The news of a spreading virus escalated at an unpredictable pace. I can clearly recall packing for my study abroad experience in late february and hearing about escalating cases of the virus in Europe. Italy had was beginning to struggle. I collected all my essential and even packed a cloth face mask. “Just in case there ever is a need to wear a mask for some days in Buenos Aires to prevent what happened in China” I thought to myself naively.

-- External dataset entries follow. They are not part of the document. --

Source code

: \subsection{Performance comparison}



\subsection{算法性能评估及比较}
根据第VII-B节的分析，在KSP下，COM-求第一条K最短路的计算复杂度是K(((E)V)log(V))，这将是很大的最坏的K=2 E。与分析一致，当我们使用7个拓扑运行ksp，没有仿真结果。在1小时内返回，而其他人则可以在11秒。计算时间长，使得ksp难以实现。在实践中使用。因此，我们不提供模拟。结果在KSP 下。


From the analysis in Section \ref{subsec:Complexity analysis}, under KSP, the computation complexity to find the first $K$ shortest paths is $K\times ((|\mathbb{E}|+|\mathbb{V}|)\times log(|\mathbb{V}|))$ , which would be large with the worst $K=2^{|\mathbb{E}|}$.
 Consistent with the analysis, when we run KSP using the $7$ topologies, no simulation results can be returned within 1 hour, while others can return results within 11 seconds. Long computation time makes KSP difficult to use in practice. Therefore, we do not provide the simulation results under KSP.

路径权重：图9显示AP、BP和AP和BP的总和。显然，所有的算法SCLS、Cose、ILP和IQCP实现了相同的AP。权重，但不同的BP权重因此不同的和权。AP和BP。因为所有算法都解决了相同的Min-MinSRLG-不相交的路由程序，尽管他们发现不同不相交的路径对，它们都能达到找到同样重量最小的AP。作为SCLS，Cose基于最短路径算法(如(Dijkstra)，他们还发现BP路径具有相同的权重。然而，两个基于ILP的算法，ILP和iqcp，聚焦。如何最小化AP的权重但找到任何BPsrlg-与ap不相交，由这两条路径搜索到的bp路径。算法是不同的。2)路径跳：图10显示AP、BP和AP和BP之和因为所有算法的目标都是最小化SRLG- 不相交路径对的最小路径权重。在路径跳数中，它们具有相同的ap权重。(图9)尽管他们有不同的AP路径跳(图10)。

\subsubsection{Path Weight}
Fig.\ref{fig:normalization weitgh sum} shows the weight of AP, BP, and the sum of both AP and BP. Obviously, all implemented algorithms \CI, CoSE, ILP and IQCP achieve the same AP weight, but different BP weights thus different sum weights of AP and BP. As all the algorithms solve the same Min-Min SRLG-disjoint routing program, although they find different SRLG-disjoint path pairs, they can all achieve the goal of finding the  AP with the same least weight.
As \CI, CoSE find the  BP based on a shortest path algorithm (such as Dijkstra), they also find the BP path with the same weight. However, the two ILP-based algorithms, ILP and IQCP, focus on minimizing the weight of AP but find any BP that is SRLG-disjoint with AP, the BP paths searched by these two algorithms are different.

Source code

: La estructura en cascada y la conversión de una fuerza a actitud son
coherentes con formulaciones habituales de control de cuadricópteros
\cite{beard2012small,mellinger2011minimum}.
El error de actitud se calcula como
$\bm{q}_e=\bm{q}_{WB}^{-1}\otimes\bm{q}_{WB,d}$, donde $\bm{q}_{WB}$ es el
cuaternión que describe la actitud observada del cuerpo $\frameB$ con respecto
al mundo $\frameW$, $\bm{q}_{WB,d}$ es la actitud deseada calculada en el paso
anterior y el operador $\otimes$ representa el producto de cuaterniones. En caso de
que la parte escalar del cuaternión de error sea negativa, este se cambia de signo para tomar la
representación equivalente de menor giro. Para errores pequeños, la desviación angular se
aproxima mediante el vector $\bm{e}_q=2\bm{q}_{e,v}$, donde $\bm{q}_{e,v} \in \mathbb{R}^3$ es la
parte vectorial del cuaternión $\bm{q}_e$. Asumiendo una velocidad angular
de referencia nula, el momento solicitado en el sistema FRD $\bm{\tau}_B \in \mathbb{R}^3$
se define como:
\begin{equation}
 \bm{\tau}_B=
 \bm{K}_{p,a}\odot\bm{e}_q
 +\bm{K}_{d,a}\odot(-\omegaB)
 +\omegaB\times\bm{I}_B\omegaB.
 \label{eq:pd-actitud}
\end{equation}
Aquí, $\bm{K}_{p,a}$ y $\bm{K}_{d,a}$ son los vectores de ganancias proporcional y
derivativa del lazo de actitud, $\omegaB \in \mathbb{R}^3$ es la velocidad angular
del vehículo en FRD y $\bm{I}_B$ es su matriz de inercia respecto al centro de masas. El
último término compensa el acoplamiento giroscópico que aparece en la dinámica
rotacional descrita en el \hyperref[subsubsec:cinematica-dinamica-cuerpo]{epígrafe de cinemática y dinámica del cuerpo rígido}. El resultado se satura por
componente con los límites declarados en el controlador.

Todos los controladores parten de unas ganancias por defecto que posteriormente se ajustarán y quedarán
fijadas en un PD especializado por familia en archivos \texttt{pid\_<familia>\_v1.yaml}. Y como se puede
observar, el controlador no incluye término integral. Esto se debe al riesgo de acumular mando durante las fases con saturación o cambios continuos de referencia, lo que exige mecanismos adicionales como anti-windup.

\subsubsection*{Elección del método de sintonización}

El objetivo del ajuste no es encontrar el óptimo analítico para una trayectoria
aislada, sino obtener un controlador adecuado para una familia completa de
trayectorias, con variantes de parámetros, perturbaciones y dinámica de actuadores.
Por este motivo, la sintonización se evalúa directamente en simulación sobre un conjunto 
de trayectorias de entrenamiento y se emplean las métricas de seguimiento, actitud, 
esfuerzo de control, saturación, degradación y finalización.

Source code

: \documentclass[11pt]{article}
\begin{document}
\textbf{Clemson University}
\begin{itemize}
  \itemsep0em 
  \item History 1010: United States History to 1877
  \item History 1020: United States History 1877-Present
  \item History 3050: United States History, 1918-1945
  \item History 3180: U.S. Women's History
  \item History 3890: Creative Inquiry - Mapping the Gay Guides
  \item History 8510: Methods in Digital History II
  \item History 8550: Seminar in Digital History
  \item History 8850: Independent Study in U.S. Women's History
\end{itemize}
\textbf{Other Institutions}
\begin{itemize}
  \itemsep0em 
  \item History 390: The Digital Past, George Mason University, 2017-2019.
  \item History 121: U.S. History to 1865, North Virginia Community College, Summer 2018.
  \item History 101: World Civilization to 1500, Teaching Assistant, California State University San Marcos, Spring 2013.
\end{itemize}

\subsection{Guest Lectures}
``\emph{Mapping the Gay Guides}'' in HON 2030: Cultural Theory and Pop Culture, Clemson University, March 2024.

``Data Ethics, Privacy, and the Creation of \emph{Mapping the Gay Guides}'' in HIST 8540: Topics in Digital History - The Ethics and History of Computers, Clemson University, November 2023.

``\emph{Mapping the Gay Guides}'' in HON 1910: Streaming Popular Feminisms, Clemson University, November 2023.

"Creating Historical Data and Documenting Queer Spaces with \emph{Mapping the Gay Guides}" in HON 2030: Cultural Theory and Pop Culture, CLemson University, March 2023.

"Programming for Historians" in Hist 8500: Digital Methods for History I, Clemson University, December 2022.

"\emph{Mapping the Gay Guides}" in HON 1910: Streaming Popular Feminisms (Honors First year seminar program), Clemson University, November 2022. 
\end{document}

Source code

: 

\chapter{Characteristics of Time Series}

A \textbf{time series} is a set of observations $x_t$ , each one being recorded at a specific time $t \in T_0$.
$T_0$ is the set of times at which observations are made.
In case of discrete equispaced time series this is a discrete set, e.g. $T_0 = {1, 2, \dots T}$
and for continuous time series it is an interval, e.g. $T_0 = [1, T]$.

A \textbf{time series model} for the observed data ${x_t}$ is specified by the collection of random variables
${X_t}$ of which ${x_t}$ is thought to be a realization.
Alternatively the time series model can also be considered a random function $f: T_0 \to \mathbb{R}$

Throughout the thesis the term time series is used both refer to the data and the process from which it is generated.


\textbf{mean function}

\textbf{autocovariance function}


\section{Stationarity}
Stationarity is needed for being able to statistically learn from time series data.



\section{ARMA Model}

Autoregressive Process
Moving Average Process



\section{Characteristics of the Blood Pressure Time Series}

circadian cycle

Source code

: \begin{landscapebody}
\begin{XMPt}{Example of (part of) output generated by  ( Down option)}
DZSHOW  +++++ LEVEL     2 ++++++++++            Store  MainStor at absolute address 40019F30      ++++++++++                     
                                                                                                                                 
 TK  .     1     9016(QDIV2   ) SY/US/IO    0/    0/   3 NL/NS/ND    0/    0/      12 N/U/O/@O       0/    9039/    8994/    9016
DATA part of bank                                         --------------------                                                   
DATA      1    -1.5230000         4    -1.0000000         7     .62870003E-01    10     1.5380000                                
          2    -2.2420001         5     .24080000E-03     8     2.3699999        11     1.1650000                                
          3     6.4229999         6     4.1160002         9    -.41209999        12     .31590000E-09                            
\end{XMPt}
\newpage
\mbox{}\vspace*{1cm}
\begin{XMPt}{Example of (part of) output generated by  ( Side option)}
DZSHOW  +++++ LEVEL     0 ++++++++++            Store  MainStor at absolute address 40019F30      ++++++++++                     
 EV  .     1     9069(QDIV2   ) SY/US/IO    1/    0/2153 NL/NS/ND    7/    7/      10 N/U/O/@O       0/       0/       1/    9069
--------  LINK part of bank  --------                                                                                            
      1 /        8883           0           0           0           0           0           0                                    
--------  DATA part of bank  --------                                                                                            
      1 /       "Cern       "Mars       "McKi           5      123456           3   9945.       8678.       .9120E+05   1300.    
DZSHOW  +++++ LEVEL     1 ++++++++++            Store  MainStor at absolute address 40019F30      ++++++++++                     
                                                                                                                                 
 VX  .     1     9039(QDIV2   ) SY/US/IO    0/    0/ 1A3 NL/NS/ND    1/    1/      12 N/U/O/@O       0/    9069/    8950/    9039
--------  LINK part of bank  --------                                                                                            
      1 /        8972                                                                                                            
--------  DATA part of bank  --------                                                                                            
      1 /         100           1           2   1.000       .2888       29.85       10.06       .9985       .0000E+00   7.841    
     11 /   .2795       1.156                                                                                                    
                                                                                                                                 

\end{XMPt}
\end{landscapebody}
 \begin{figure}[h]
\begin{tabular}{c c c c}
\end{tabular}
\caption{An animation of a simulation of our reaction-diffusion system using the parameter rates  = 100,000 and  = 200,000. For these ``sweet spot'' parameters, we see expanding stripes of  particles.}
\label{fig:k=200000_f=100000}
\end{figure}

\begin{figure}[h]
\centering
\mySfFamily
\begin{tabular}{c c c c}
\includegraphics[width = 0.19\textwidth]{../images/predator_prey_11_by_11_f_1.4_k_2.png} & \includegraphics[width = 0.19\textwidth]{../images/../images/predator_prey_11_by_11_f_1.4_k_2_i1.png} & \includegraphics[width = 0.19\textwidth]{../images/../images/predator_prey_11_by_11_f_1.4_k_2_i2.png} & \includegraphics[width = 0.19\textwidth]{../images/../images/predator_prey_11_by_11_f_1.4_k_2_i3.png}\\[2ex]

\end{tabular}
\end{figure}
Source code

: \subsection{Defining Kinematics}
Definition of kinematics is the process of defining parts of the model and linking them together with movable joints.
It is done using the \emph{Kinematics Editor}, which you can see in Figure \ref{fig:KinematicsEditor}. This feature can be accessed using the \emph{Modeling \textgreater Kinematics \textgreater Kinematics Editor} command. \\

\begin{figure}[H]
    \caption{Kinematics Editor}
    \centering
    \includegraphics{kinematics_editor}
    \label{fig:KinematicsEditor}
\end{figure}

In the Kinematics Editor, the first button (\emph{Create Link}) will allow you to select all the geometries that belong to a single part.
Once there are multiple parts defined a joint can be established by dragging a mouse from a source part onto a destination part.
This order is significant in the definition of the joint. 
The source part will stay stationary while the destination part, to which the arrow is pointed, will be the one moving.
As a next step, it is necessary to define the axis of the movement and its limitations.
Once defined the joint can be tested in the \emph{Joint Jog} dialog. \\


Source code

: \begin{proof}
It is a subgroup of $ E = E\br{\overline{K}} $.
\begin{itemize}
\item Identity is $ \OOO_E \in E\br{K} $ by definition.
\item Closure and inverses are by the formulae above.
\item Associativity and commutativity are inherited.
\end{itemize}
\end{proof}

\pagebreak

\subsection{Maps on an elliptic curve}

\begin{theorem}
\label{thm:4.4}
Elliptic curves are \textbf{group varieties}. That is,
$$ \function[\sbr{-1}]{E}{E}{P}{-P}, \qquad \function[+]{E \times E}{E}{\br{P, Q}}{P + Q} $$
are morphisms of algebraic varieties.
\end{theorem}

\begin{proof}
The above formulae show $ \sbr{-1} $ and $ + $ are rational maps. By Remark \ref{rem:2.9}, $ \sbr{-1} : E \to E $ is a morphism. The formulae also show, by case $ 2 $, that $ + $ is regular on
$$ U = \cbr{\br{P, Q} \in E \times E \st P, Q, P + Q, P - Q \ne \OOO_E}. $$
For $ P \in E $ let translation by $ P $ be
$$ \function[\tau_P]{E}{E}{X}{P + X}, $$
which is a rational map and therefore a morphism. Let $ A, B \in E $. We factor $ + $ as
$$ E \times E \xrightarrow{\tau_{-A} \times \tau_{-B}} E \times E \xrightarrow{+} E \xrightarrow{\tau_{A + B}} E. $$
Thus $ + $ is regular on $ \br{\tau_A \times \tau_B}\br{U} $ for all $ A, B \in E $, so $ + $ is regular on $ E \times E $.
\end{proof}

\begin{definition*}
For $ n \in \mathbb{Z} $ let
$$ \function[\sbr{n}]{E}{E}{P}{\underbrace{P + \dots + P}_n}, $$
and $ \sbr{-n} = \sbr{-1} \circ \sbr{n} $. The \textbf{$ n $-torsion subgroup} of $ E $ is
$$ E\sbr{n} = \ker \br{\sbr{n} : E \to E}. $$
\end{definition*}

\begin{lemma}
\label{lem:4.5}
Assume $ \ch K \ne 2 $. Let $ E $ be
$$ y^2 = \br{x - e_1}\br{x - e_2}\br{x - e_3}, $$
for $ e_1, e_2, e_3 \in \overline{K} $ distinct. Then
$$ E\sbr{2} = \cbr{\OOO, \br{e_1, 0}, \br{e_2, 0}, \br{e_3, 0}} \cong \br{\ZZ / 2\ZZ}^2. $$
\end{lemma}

During my layover in Colombia, I saw some people wearing masks, definitely a minority. As a herd instinct, I put mine on. This, however, was before any case had reached Latin America.
I recall hearing about the first case of the virus. The man had traveled from Italy within the same week I had traveled to Buenos Aires. In fact, he was in a hospital only a couple of blocks from my apartment in Buenos Aires.
I started worrying about how close to us the virus was hitting. Along with my flatmates, we worried for my host mother, a woman in her early seventies. The news and messages about the virus in Buenos Aires were starting to increasingly circulate everywhere. Social media. Classes. The dinner table. Even before leaving for Argentina, I remember talking to people and being concerned about the amount of contact, trade, and movement between Argentina and Italy. Even when a few more cases started emerging in Argentina, there was a prevailing thought among locals that this was containable. And this gave us all a sense of certainty. False and unfounded certainty. “If we can contain those cases coming from abroad, and avoid any in-country spread, we will be fine” my host mother said.
In hindsight, it seems naive to think that the local spread of the virus would be avoidable. In the first weeks, we were all maintaining our regular lifestyles. Taking public transportation. Eating steak at outdoor restaurants.